Gefochten, geflirtet, gezaubert, gerappt, gesteppt

»Wenn Ja wie viele« fragten spitzfindig Musicalstudenten der UdK

  • Volkmar Draeger
  • Lesedauer: 3 Min.

Die Szene im UNI.T war mittig gezackt, den Boden bedeckte ein roter Stern, als sei man auf dem Walk of Fame. Noch haben die Studenten des 2. Ausbildungsjahres im Fach Musical dafür alle Chancen. Zuvor jedoch zeigten sie in der Mitte ihres Studiums erst einmal, was sie bisher gelernt haben - und das kann sich allemal sehen lassen. »Wenn Ja wie viele« heißt eine Collage, die als seine letzte Großtat vor der Emeritierung Rhys Martin mit ihnen gemeinsam erarbeitet hat.

So konfus und doppelbödig wie der Titel war dann auch, was zwei Stunden ohne eigentliche Handlung über die bis zur Brandmauer offene Bühne ging und von den neun begeisterten Akteuren ausgefüllt werden musste. Kein Nummernprogramm mit bekannten Musicalhits, vielmehr eine Melange aus Textsplittern, Songs und Selbsterkenntnis.

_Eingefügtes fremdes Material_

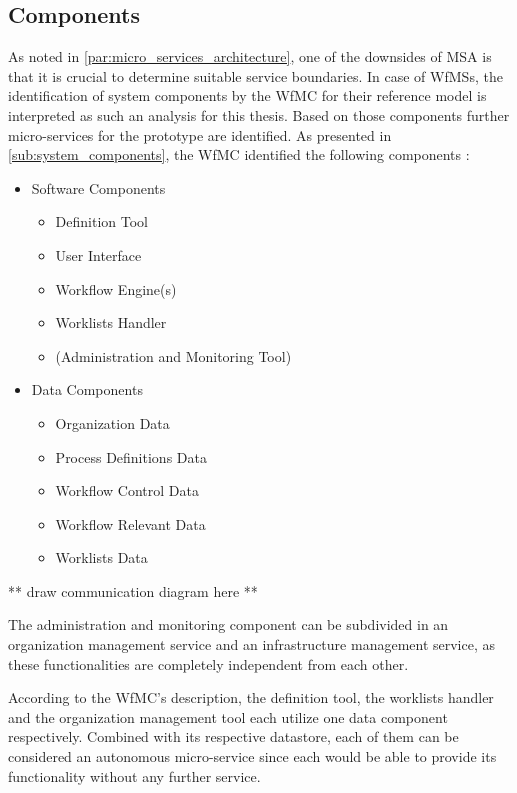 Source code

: \subsection{Components} %
  \label{sub:components}
  As noted in \ref{par:micro_services_architecture}, one of the downsides of \ac{MSA} is that it is crucial to determine suitable service boundaries. In case of \acp{WfMS}, the identification of system components by the \ac{WfMC} for their reference model is interpreted as such an analysis for this thesis. Based on those components further micro-services for the prototype are identified. As presented in \ref{sub:system_components}, the \ac{WfMC} identified the following components \cite[p.~13]{Hollingsworth1995Wfmc}:
    \begin{itemize}[nosep]
      \item Software Components
        \begin{itemize}[nosep]
          \item Definition Tool %
          \item User Interface
          \item Workflow Engine(s)
          \item Worklists Handler %
          \item (Administration and Monitoring Tool) %
        \end{itemize}
      \item Data Components
        \begin{itemize}[nosep]
          \item Organization Data %
          \item Process Definitions Data %
          \item Workflow Control Data
          \item Workflow Relevant Data %
          \item Worklists Data %
        \end{itemize}
    \end{itemize}

    ** draw communication diagram here **

  The administration and monitoring component can be subdivided in an organization management service and an infrastructure management service, as these functionalities are completely independent from each other.

  According to the \ac{WfMC}'s description, the definition tool, the worklists handler and the organization management tool each utilize one data component respectively. Combined with its respective datastore, each of them can be considered an autonomous micro-service since each would be able to provide its functionality without any further service.

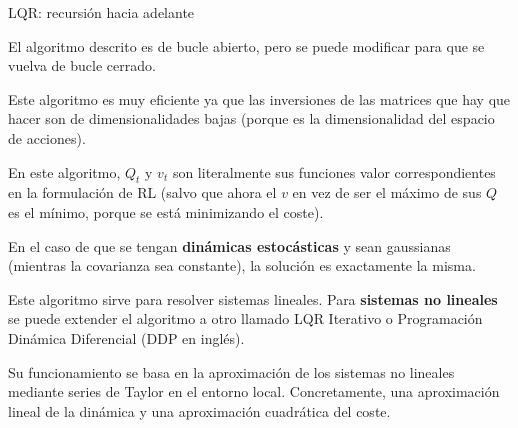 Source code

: \begin{algorithm}
    \caption{LQR: recursión hacia adelante}
\end{algorithm}

El algoritmo descrito es de bucle abierto, pero se puede modificar para que se vuelva de bucle
cerrado.

Este algoritmo es muy eficiente ya que las inversiones de las matrices que hay que hacer son de
dimensionalidades bajas (porque es la dimensionalidad del espacio de acciones).

En este algoritmo, $Q_t$ y $v_t$ son literalmente sus funciones valor correspondientes en
la formulación de RL (salvo que ahora el $v$ en vez de ser el máximo de sus $Q$ es el mínimo,
porque se está minimizando el coste).

En el caso de que se tengan \textbf{dinámicas estocásticas} y sean gaussianas
(mientras la covarianza sea constante), la
solución es exactamente la misma.

Este algoritmo sirve para resolver sistemas lineales. Para \textbf{sistemas no lineales} se
puede extender el algoritmo a otro llamado LQR Iterativo o Programación Dinámica
Diferencial (DDP en inglés).

Su funcionamiento se basa en la aproximación de los sistemas no lineales mediante series de
Taylor en el entorno local. Concretamente, una aproximación lineal de la dinámica y una
aproximación cuadrática del coste.


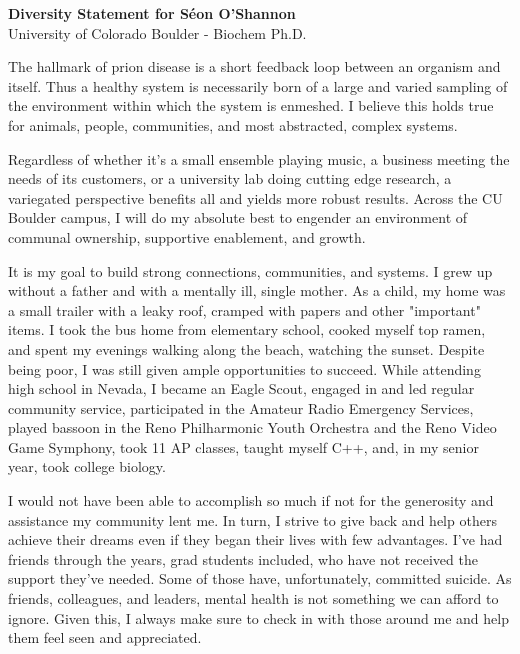 \documentclass[12pt]{article}
\begin{document}
\begin{center}
    \Large{\textbf{Diversity Statement for Séon O'Shannon}} \\
    University of Colorado Boulder - Biochem Ph.D.
\end{center}

\vspace{0.1cm}

The hallmark of prion disease is a short feedback loop between an organism and itself. Thus a healthy system is necessarily born of a large and varied sampling of the environment within which the system is enmeshed. I believe this holds true for animals, people, communities, and most abstracted, complex systems.

Regardless of whether it's a small ensemble playing music, a business meeting the needs of its customers, or a university lab doing cutting edge research, a variegated perspective benefits all and yields more robust results. Across the CU Boulder campus, I will do my absolute best to engender an environment of communal ownership, supportive enablement, and growth.

It is my goal to build strong connections, communities, and systems. I grew up without a father and with a mentally ill, single mother. As a child, my home was a small trailer with a leaky roof, cramped with papers and other "important" items. I took the bus home from elementary school, cooked myself top ramen, and spent my evenings walking along the beach, watching the sunset. Despite being poor, I was still given ample opportunities to succeed. While attending high school in Nevada, I became an Eagle Scout, engaged in and led regular community service, participated in the Amateur Radio Emergency Services, played bassoon in the Reno Philharmonic Youth Orchestra and the Reno Video Game Symphony, took 11 AP classes, taught myself C++, and, in my senior year, took college biology.

I would not have been able to accomplish so much if not for the generosity and assistance my community lent me. In turn, I strive to give back and help others achieve their dreams even if they began their lives with few advantages. I've had friends through the years, grad students included, who have not received the support they've needed. Some of those have, unfortunately, committed suicide. As friends, colleagues, and leaders, mental health is not something we can afford to ignore. Given this, I always make sure to check in with those around me and help them feel seen and appreciated.
\end{document}
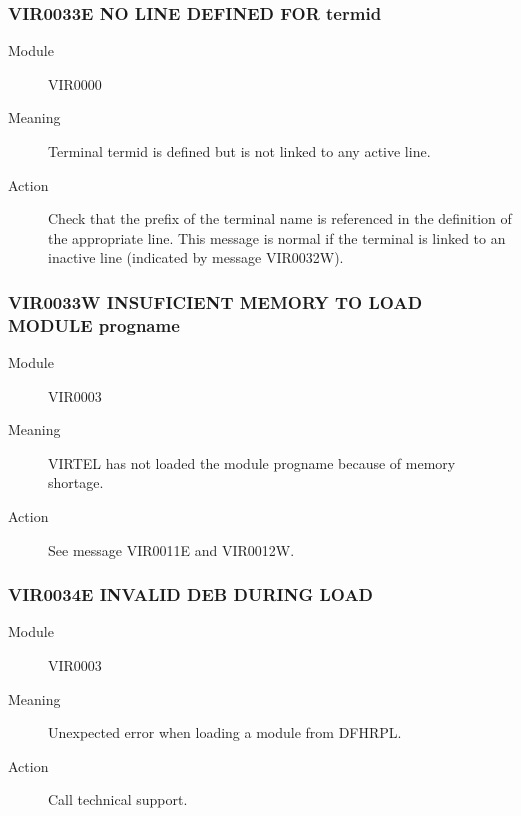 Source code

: \documentclass[letterpaper,10pt,english]{sphinxmanual}
\begin{document}
\subsubsection{VIR0033E NO LINE DEFINED FOR termid}
\label{\detokenize{messages:vir0033e-no-line-defined-for-termid}}\begin{description}
\item[{Module}] \leavevmode
VIR0000

\item[{Meaning}] \leavevmode
Terminal termid is defined but is not linked to any active line.

\item[{Action}] \leavevmode
Check that the prefix of the terminal name is referenced in the definition of the appropriate line. This message is normal if the terminal is linked to an inactive line (indicated by message VIR0032W).

\end{description}


\subsubsection{VIR0033W INSUFICIENT MEMORY TO LOAD MODULE progname}
\label{\detokenize{messages:vir0033w-insuficient-memory-to-load-module-progname}}\begin{description}
\item[{Module}] \leavevmode
VIR0003

\item[{Meaning}] \leavevmode
VIRTEL has not loaded the module progname because of memory shortage.

\item[{Action}] \leavevmode
See message VIR0011E and VIR0012W.

\end{description}


\subsubsection{VIR0034E INVALID DEB DURING LOAD}
\label{\detokenize{messages:vir0034e-invalid-deb-during-load}}\begin{description}
\item[{Module}] \leavevmode
VIR0003

\item[{Meaning}] \leavevmode
Unexpected error when loading a module from DFHRPL.

\item[{Action}] \leavevmode
Call technical support.

\end{description}
\end{document}
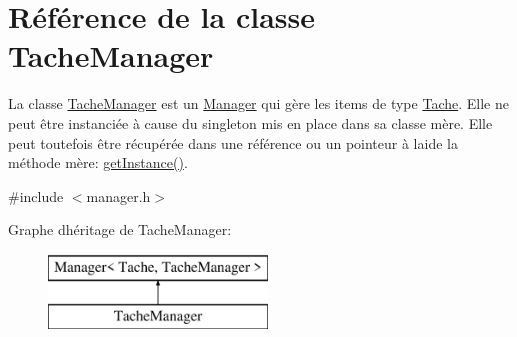 \hypertarget{class_tache_manager}{}\section{Référence de la classe Tache\+Manager}
\label{class_tache_manager}


La classe \hyperlink{class_tache_manager}{Tache\+Manager} est un \hyperlink{class_manager}{Manager} qui gère les items de type \hyperlink{class_tache}{Tache}. Elle ne peut être instanciée à cause du singleton mis en place dans sa classe mère. Elle peut toutefois être récupérée dans une référence ou un pointeur à l\textquotesingle{}aide la méthode mère\+: \hyperlink{class_manager_a8372e4f1e14f3605a57d839b152325ed}{get\+Instance()}.  




{\ttfamily \#include $<$manager.\+h$>$}

Graphe d\textquotesingle{}héritage de Tache\+Manager\+:\begin{figure}[H]
\begin{center}
\leavevmode
\includegraphics[height=2.000000cm]{class_tache_manager}
\end{center}
\end{figure}
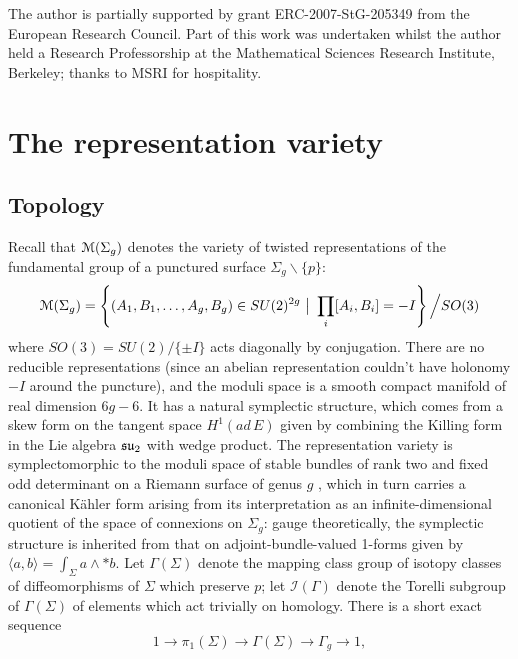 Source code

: \documentclass[reqno,10pt]{amsart}
\numberwithin{equation}{section}
\newcommand{\scrM}{\EuScript{M}}
\newcommand{\cI}{{\mathcal I}}
\theoremstyle{remark}
\begin{document}
\noindent The author is partially supported by grant ERC-2007-StG-205349 from the European Research Council. Part of this work was undertaken whilst the author held a Research Professorship at the Mathematical Sciences Research Institute, Berkeley; thanks to MSRI for hospitality.

\section{The representation variety}\label{Sec:Top}

\subsection{Topology\label{Sec:Topology}}
Recall that $\scrM(\Sigma_g)$ denotes the variety of twisted representations of the fundamental group of a punctured surface $\Sigma_g\backslash \{p\}$:
\begin{equation}\label{Eqn:RepVar}
\scrM(\Sigma_g) =  \left\{ (A_1,B_1,\ldots, A_g,B_g) \in SU(2)^{2g} \ \big| \ \prod_i [A_i,B_i] = -I \right\} \Big/ SO(3)
\end{equation}
where $SO(3) = SU(2)/\{\pm I\}$ acts diagonally by conjugation.   There are no reducible representations (since an abelian representation couldn't have holonomy $-I$ around the puncture), and the moduli space is a smooth compact manifold of real dimension $6g-6$.   It has a natural symplectic structure, which comes from a skew form on the tangent space $H^1(ad \,E)$ given by combining the Killing form in the Lie algebra $\frak{su}_2$ with wedge product.  The representation variety is symplectomorphic to the moduli space of stable bundles of rank two and fixed odd determinant on a Riemann surface of genus $g$ \cite{NS}, which in turn carries a canonical K\"ahler form arising from its interpretation as an infinite-dimensional quotient of the space of connexions on $\Sigma_g$:  gauge theoretically,  the symplectic structure is inherited from that on adjoint-bundle-valued 1-forms given by $\langle a,b \rangle = \int_{\Sigma} a\wedge \ast b$.  
Let $\Gamma(\Sigma)$ denote the mapping class group of isotopy classes of diffeomorphisms of $\Sigma$ which preserve  $p$; let $\cI(\Gamma)$ denote the Torelli subgroup of $\Gamma(\Sigma)$ of elements which act trivially on homology.   There is a short exact sequence 
\begin{equation} \label{Eqn:ExSeqNotSplit}
1 \rightarrow \pi_1(\Sigma) \rightarrow \Gamma(\Sigma) \rightarrow \Gamma_g \rightarrow 1,
\end{equation}
\end{document}
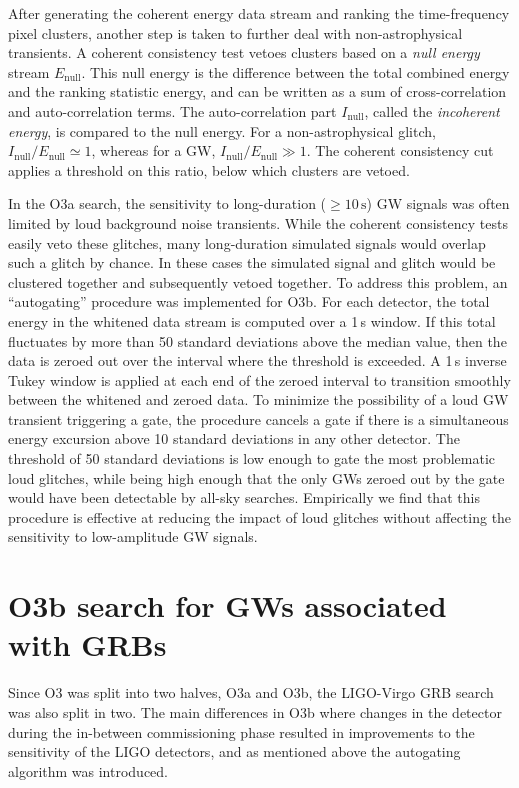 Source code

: After generating the coherent energy data stream and ranking the time-frequency pixel clusters, another step is taken to further deal with non-astrophysical transients.
A coherent consistency test vetoes clusters based on a \textit{null energy} stream $E_{\mathrm{null}}$.
This null energy is the difference between the total combined energy and the ranking statistic energy, and can be written as a sum of cross-correlation and auto-correlation terms.
The auto-correlation part $I_{\mathrm{null}}$, called the \textit{incoherent energy}, is compared to the null energy.
For a non-astrophysical glitch, $I_{\mathrm{null}} / E_{\mathrm{null}} \simeq 1$, whereas for a GW, $I_{\mathrm{null}} / E_{\mathrm{null}} \gg 1$.
The coherent consistency cut applies a threshold on this ratio, below which clusters are vetoed.

In the O3a search, the sensitivity to long-duration ($\geq 10\,\text{s}$) GW signals was often limited by loud background noise transients.
While the coherent consistency tests easily veto these glitches, many long-duration simulated signals would overlap such a glitch by chance.
In these cases the simulated signal and glitch would be clustered together and subsequently vetoed together.
To address this problem, an ``autogating'' procedure was implemented for O3b. For each detector, the total energy in the whitened data stream is computed over a 1\,s window.
If this total fluctuates by more than 50 standard deviations above the median value, then the data is zeroed out over the interval where the threshold is exceeded.
A 1\,s inverse Tukey window is applied at each end of the zeroed interval to transition smoothly between the whitened and zeroed data.
To minimize the possibility of a loud GW transient triggering a gate, the procedure cancels a gate if there is a simultaneous energy excursion above 10 standard deviations in any other detector.
The threshold of 50 standard deviations is low enough to gate the most problematic loud glitches, while being high enough that the only GWs zeroed out by the gate would have been detectable by all-sky searches.
Empirically we find that this procedure is effective at reducing the impact of loud glitches without affecting the sensitivity to low-amplitude GW signals.


\section{O3b search for GWs associated with GRBs}\label{sec:grb-o3b}

Since \ac{O3} was split into two halves, O3a and O3b, the \ac{LIGO}-Virgo \ac{GRB} search was also split in two.
The main differences in O3b where changes in the detector during the in-between commissioning phase resulted in improvements to the sensitivity of the LIGO detectors, and as mentioned above the autogating algorithm was introduced.

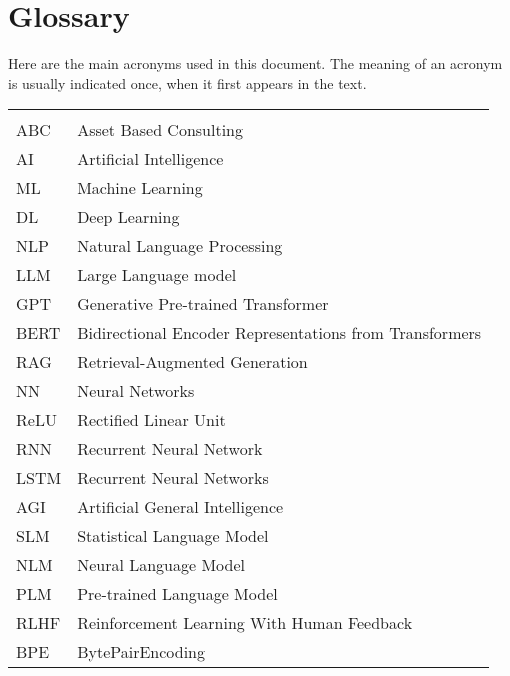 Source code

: \chapter*{Glossary}

Here are the main acronyms used in this document. The meaning of an acronym is usually indicated once, when it first appears in the text.

\begin{longtable}{lp{9cm}}
         &                                                         \\
    ABC  & Asset Based Consulting                                  \\
    AI   & Artificial Intelligence                                 \\
    ML   & Machine Learning                                        \\
    DL   & Deep Learning                                           \\
    NLP  & Natural Language Processing                             \\
    LLM  & Large Language model                                    \\
    GPT  & Generative Pre-trained Transformer                      \\
    BERT & Bidirectional Encoder Representations from Transformers \\
    RAG  & Retrieval-Augmented Generation                          \\
    NN   & Neural Networks                                         \\
    ReLU & Rectified Linear Unit                                   \\
    RNN  & Recurrent Neural Network                                \\
    LSTM & Recurrent Neural Networks                               \\
    AGI  & Artificial General Intelligence                         \\
    SLM  & Statistical Language Model                              \\
    NLM  & Neural Language Model                                   \\
    PLM  & Pre-trained Language Model                              \\
    RLHF & Reinforcement Learning With Human Feedback              \\
    BPE  & BytePairEncoding                                        \\
\end{longtable}

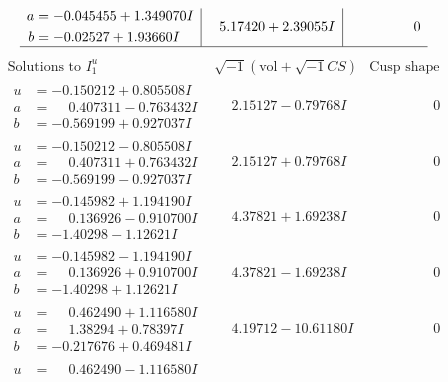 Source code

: \documentclass[1p]{elsarticle_modified}
\theoremstyle{definition}
\newcommand{\I}{\sqrt{-1}}
\begin{document}
$$\begin{array}{c|c|c}
\begin{aligned}
a &= -0.045455 + 1.349070 I \\
b &= -0.02527 + 1.93660 I\end{aligned}
 & \phantom{-}5.17420 + 2.39055 I & \phantom{-0.000000 } 0\\
 \hline 
 \end{array}$$\newpage$$\begin{array}{c|c|c}  
\text{Solutions to }I^u_{1}& \I (\text{vol} + \sqrt{-1}CS) & \text{Cusp shape}\\
 \hline 
\begin{aligned}
u &= -0.150212 + 0.805508 I \\
a &= \phantom{-}0.407311 - 0.763432 I \\
b &= -0.569199 + 0.927037 I\end{aligned}
 & \phantom{-}2.15127 - 0.79768 I & \phantom{-0.000000 } 0 \\ \hline\begin{aligned}
u &= -0.150212 - 0.805508 I \\
a &= \phantom{-}0.407311 + 0.763432 I \\
b &= -0.569199 - 0.927037 I\end{aligned}
 & \phantom{-}2.15127 + 0.79768 I & \phantom{-0.000000 } 0 \\ \hline\begin{aligned}
u &= -0.145982 + 1.194190 I \\
a &= \phantom{-}0.136926 - 0.910700 I \\
b &= -1.40298 - 1.12621 I\end{aligned}
 & \phantom{-}4.37821 + 1.69238 I & \phantom{-0.000000 } 0 \\ \hline\begin{aligned}
u &= -0.145982 - 1.194190 I \\
a &= \phantom{-}0.136926 + 0.910700 I \\
b &= -1.40298 + 1.12621 I\end{aligned}
 & \phantom{-}4.37821 - 1.69238 I & \phantom{-0.000000 } 0 \\ \hline\begin{aligned}
u &= \phantom{-}0.462490 + 1.116580 I \\
a &= \phantom{-}1.38294 + 0.78397 I \\
b &= -0.217676 + 0.469481 I\end{aligned}
 & \phantom{-}4.19712 - 10.61180 I & \phantom{-0.000000 } 0 \\ \hline\begin{aligned}
u &= \phantom{-}0.462490 - 1.116580 I \\

\end{aligned}
\end{array}$$
\end{document}

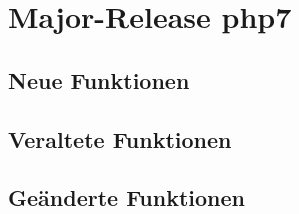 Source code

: \chapter{Major-Release php7}\label{ch:php7}

\section{Neue Funktionen}


\section{Veraltete Funktionen}

\section{Geänderte Funktionen}
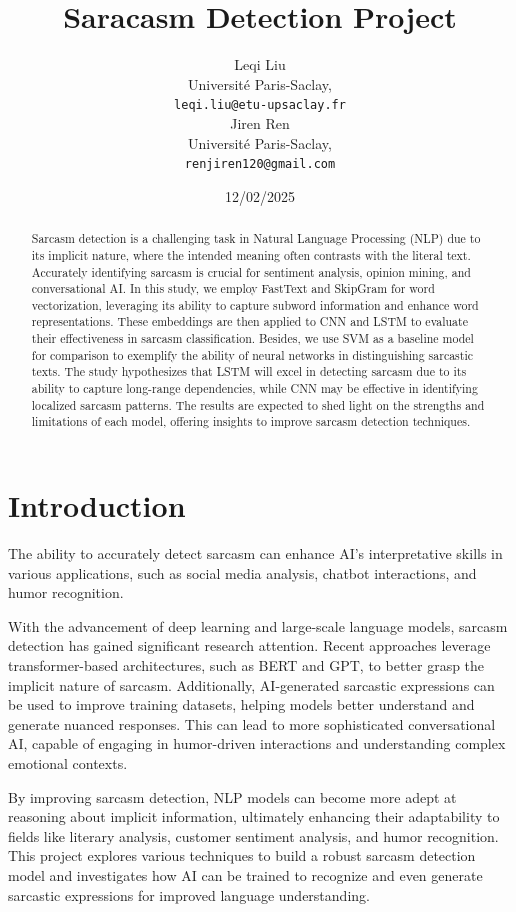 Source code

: \documentclass[11pt]{article}
\title{Saracasm Detection Project}
\author{Leqi Liu \\
  Université Paris-Saclay, \\
  {\tt leqi.liu@etu-upsaclay.fr} \\\And
    Jiren Ren \\
   Université Paris-Saclay, \\
  {\tt renjiren120@gmail.com} \\}
\date{12/02/2025}
\begin{document}
\maketitle
\begin{abstract}
Sarcasm detection is a challenging task in Natural Language Processing (NLP) due to its implicit nature, where the intended meaning often contrasts with the literal text. Accurately identifying sarcasm is crucial for sentiment analysis, opinion mining, and conversational AI. In this study, we employ FastText and SkipGram for word vectorization, leveraging its ability to capture subword information and enhance word representations. These embeddings are then applied to CNN and LSTM to evaluate their effectiveness in sarcasm classification. Besides, we use SVM as a baseline model for comparison to exemplify the ability of neural networks in distinguishing sarcastic texts. The study hypothesizes that LSTM will excel in detecting sarcasm due to its ability to capture long-range dependencies, while CNN may be effective in identifying localized sarcasm patterns. The results are expected to shed light on the strengths and limitations of each model, offering insights to improve sarcasm detection techniques.
\end{abstract}

\section{Introduction}
The ability to accurately detect sarcasm can enhance AI's interpretative skills in various applications, such as social media analysis, chatbot interactions, and humor recognition.

With the advancement of deep learning and large-scale language models, sarcasm detection has gained significant research attention. Recent approaches leverage transformer-based architectures, such as BERT and GPT, to better grasp the implicit nature of sarcasm. Additionally, AI-generated sarcastic expressions can be used to improve training datasets, helping models better understand and generate nuanced responses. This can lead to more sophisticated conversational AI, capable of engaging in humor-driven interactions and understanding complex emotional contexts.

By improving sarcasm detection, NLP models can become more adept at reasoning about implicit information, ultimately enhancing their adaptability to fields like literary analysis, customer sentiment analysis, and humor recognition. This project explores various techniques to build a robust sarcasm detection model and investigates how AI can be trained to recognize and even generate sarcastic expressions for improved language understanding.
\end{document}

Einer spielte zeitweilig Regisseur und versuchte Ordnung ins Chaos zu bringen, denn jeder hatte Erwartungen an das, was er spielen wollte. Und der Zuschauer hat sie stets auch, wie ein Kurzmonolog aus Peter Handkes »Publikumsbeschimpfung« gleich eingangs weiß. Wie aber geht da Show?

Indem man mit mehr oder weniger passenden Zitaten von Woody Allen und Sibylle Berg über Kleist und Loher bis Shakespeare und Schiller verbindet, wozu man geladen war: Songs aus teils nicht so geläufigen Werken der Unterhaltungsindustrie. Hierbei waren die Akteure multifunktional gefordert: als Interpreten einer Rolle, als Teil des probenden Ensembles und als sie selbst in ihren Fragen an sich zur Wahrheit des Mitgeteilten, zur Authentizität von Kunst und auch an die eigene Geschichte.

Anspruchsvoll, dieser permanente Wechsel von Spielebene zu Spielebene, bisweilen zeitbezogen und witzig, oft berührend. Martins Inszenierung bestach durch Tempo und rasche Übergänge, Verwandlungen auf offener Szene, hauptsächlich aber durch die ungebremste Spielfreude der Studenten. Ob es um, ja, was schon?, Liebe ging oder um jenen Schatten, von dem Mozart sich bedrängt fühlte; um Adolpho im Zweifel an seiner Männlichkeit; den drallen Hamburger Jung; den Wedding als Broadway in Berlin oder die burlesque Attitüde. Gefochten wurde zwischendurch, asiatisch respektive mit Stöcken vehement gekämpft, geflirtet, gezaubert, gerappt und gesteppt. Auf so viele Komödianten darf der Studiengang stolz sein.

Karim Plett etwa, umwerfend beim Zubereiten von Frikadellos, bravourös mit großer Stimme dann in »So leb dein Leben«, der deutschen Version eines Sinatra-Erfolgs. Oder Denis Riffel, der stücklang den Rollstuhlfahrer gab und mit sehr viel Wärme und Emotion Mozarts »Schatten« gestaltete. Oder Johannes Krimmel, der als Männlichkeitsgeste zum Beinahe-Strip griff. Oder der Kameruner Ngako Keuni mit seinem imposant bis in Falsett-Höhen getriebenen »Adios«. Als vielseitig toughe Ladies behaupteten sich schießend, tanzend und bei Bedarf sexy Florentine Beyer und Nicola Kripylo gegen so viel männliche Übermacht, zu der nicht minder stark Tristan Giovanoli, Timo Stacey und Florian Heinke gehörten.

Dem fußwippenden Bongo-Finale hoch auf der Showtreppe folgte nach all der bohrenden Sinnsuche die Entspannung in Form eines Nonetts: »Ich wollt‘, ich wär‘ ein Huhn« als Reminiszenz an einen Filmschlager von 1936 führte zurück ins wirkliche Leben, in dem man sich gottlob nicht ständig mit Selbstzweifeln plagt oder plagen muss und manchmal auch nur ist, wie man ist. Den profunden Akteuren und ihrem einfühlsamen Pianisten Hans-Jörn Brandenburg dürfte das auch nach den fünf bestens besuchten Vorstellungen nicht anders gehen.